Israeli and Palestinian leaders came under growing international pressure on Saturday to put a halt to eight months of bloodshed following suicide bombings in the heart of the Jewish state and the Gaza Strip.

US Secretary of State Colin Powell appealed to both sides to show restraint, and European Union foreign policy chief Javier Solana called on them to "revive hope and trust and return to the peace process".

But after another day of violence, there were few signs that Israelis and Palestinians were any closer to ending their hostilities, which have claimed more than 500 lives since peace talks broke down last September.

Two Palestinians blew themselves up in a suicide bombing that injured 67 people in the central Israeli town of Hadera on on Friday just hours after a truck driver died carrying out an attack against an Israeli army outpost in the Gaza Strip.

After nightfall, a Palestinian activist with President Yasser Arafat's Fatah faction was killed and several others wounded when their car exploded in the West Bank town of Nablus.
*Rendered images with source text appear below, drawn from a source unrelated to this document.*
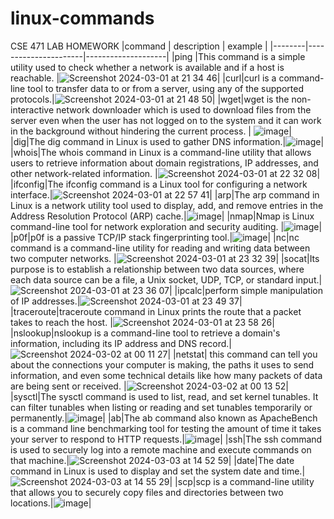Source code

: # linux-commands
CSE 471 LAB HOMEWORK
|command | description          | example            |
|--------|----------------------|--------------------|
|ping    |This command is a simple utility used to check whether a network is available and if a host is reachable. |![Screenshot 2024-03-01 at 21 34 46](https://github.com/begumyld/linux-commands/assets/80525497/9d432b8a-f135-4a42-a744-73f8cd0d8a54)|
|curl|curl is a command-line tool to transfer data to or from a server, using any of the supported protocols.|![Screenshot 2024-03-01 at 21 48 50](https://github.com/begumyld/linux-commands/assets/80525497/665683e2-0d4e-4256-9c50-f21884fcec69)|
|wget|wget is the non-interactive network downloader which is used to download files from the server even when the user has not logged on to the system and it can work in the background without hindering the current process. | ![image](https://github.com/begumyld/linux-commands/assets/80525497/262f7b25-85dd-460d-8c9e-2f2afe27a543)|
|dig|The dig command in Linux is used to gather DNS information.|![image](https://github.com/begumyld/linux-commands/assets/80525497/1e5ea007-8b33-4ee5-b57d-17d2e26d85fe)|
|whois|The whois command in Linux is a command-line utility that allows users to retrieve information about domain registrations, IP addresses, and other network-related information. |![Screenshot 2024-03-01 at 22 32 08](https://github.com/begumyld/linux-commands/assets/80525497/a8d7e508-5e29-4cc4-abd8-15d2f1db8421)|
|ifconfig|The ifconfig command is a Linux tool for configuring a network interface.|![Screenshot 2024-03-01 at 22 57 41](https://github.com/begumyld/linux-commands/assets/80525497/d5c1147b-2520-4e0e-b075-3aca97751599)|
|arp|The arp command in Linux is a network utility tool used to display, add, and remove entries in the Address Resolution Protocol (ARP) cache.|![image](https://github.com/begumyld/linux-commands/assets/80525497/271324cb-ab38-4b84-871a-bfb6d89119d3)|
|nmap|Nmap is Linux command-line tool for network exploration and security auditing. |![image](https://github.com/begumyld/linux-commands/assets/80525497/76ed3193-2d84-44c5-bf71-665aecc2b899)|
|p0f|p0f is a passive TCP/IP stack fingerprinting tool.|![image](https://github.com/begumyld/linux-commands/assets/80525497/9d8e4dee-70b1-4ff8-b075-8a9959cd1889)|
|nc|nc command is a command-line utility for reading and writing data between two computer networks. |![Screenshot 2024-03-01 at 23 32 39](https://github.com/begumyld/linux-commands/assets/80525497/e7420028-853c-458a-9f0c-445e4181f5fb)|
|socat|Its purpose is to establish a relationship between two data sources, where each data source can be a file, a Unix socket, UDP, TCP, or standard input.|![Screenshot 2024-03-01 at 23 36 07](https://github.com/begumyld/linux-commands/assets/80525497/2434c11d-8974-4e7d-9510-b50399bb8849)|
|ipcalc|perform simple manipulation of IP addresses.|![Screenshot 2024-03-01 at 23 49 37](https://github.com/begumyld/linux-commands/assets/80525497/6cc7717d-5988-468e-840e-885a5ac25a5d)|
|traceroute|traceroute command in Linux prints the route that a packet takes to reach the host. |![Screenshot 2024-03-01 at 23 58 26](https://github.com/begumyld/linux-commands/assets/80525497/9310e6d8-ac9f-4a8b-b140-eb8a2a13463b)|
|nslookup|nslookup is a command-line tool to retrieve a domain's information, including its IP address and DNS record.|![Screenshot 2024-03-02 at 00 11 27](https://github.com/begumyld/linux-commands/assets/80525497/fb909eac-3ef5-426b-b743-95a7575b4710)|
|netstat| this command can tell you about the connections your computer is making, the paths it uses to send information, and even some technical details like how many packets of data are being sent or received. |![Screenshot 2024-03-02 at 00 13 52](https://github.com/begumyld/linux-commands/assets/80525497/4e96d91a-432a-4c78-92f9-ad125918ffce)|
|sysctl|The sysctl command is used to list, read, and set kernel tunables. It can filter tunables when listing or reading and set tunables temporarily or permanently.|![image](https://github.com/begumyld/linux-commands/assets/80525497/2fe534a1-659b-4a81-b9f0-b3c3b5c4eba6)|
|ab|The ab command also known as ApacheBench is a command line benchmarking tool for testing the amount of time it takes your server to respond to HTTP requests.|![image](https://github.com/begumyld/linux-commands/assets/80525497/a35ebf87-8828-49d6-9453-ac1f1c94749a)|
|ssh|The ssh command is used to securely log into a remote machine and execute commands on that machine.|![Screenshot 2024-03-03 at 14 52 59](https://github.com/begumyld/linux-commands/assets/80525497/f5310554-d0d0-44d3-a72f-ed077796f657)|
|date|The date command in Linux is used to display and set the system date and time.|![Screenshot 2024-03-03 at 14 55 29](https://github.com/begumyld/linux-commands/assets/80525497/58b6a29c-d615-4631-af5b-37b41219162f)|
|scp|scp is a command-line utility that allows you to securely copy files and directories between two locations.|![image](https://github.com/begumyld/linux-commands/assets/80525497/235cf077-5998-405d-b674-40880db87da3)|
A Palestinian source close to the activists said a grenade they were carrying detonated by accident, but the official Palestinian news agency later carried a statement in which the Palestinian Authority accused Israel of carrying out an "assassination".

The Israeli army said its forces played no role in the explosion.

MEASURED RESPONSE

Friday's bombings carried out by militant Islamic groups were the kinds of bloody attacks that would normally draw swift, harsh Israeli retaliation against Palestinian targets.

When a suicide bomber killed himself and five others at a shopping mall a week earlier in the seaside city of Netanaya, Israel unleashed its warplanes against Palestinian targets for the first time since the 1967 Middle East war.

But this time Israeli officials signalled that they were taking a more measured response.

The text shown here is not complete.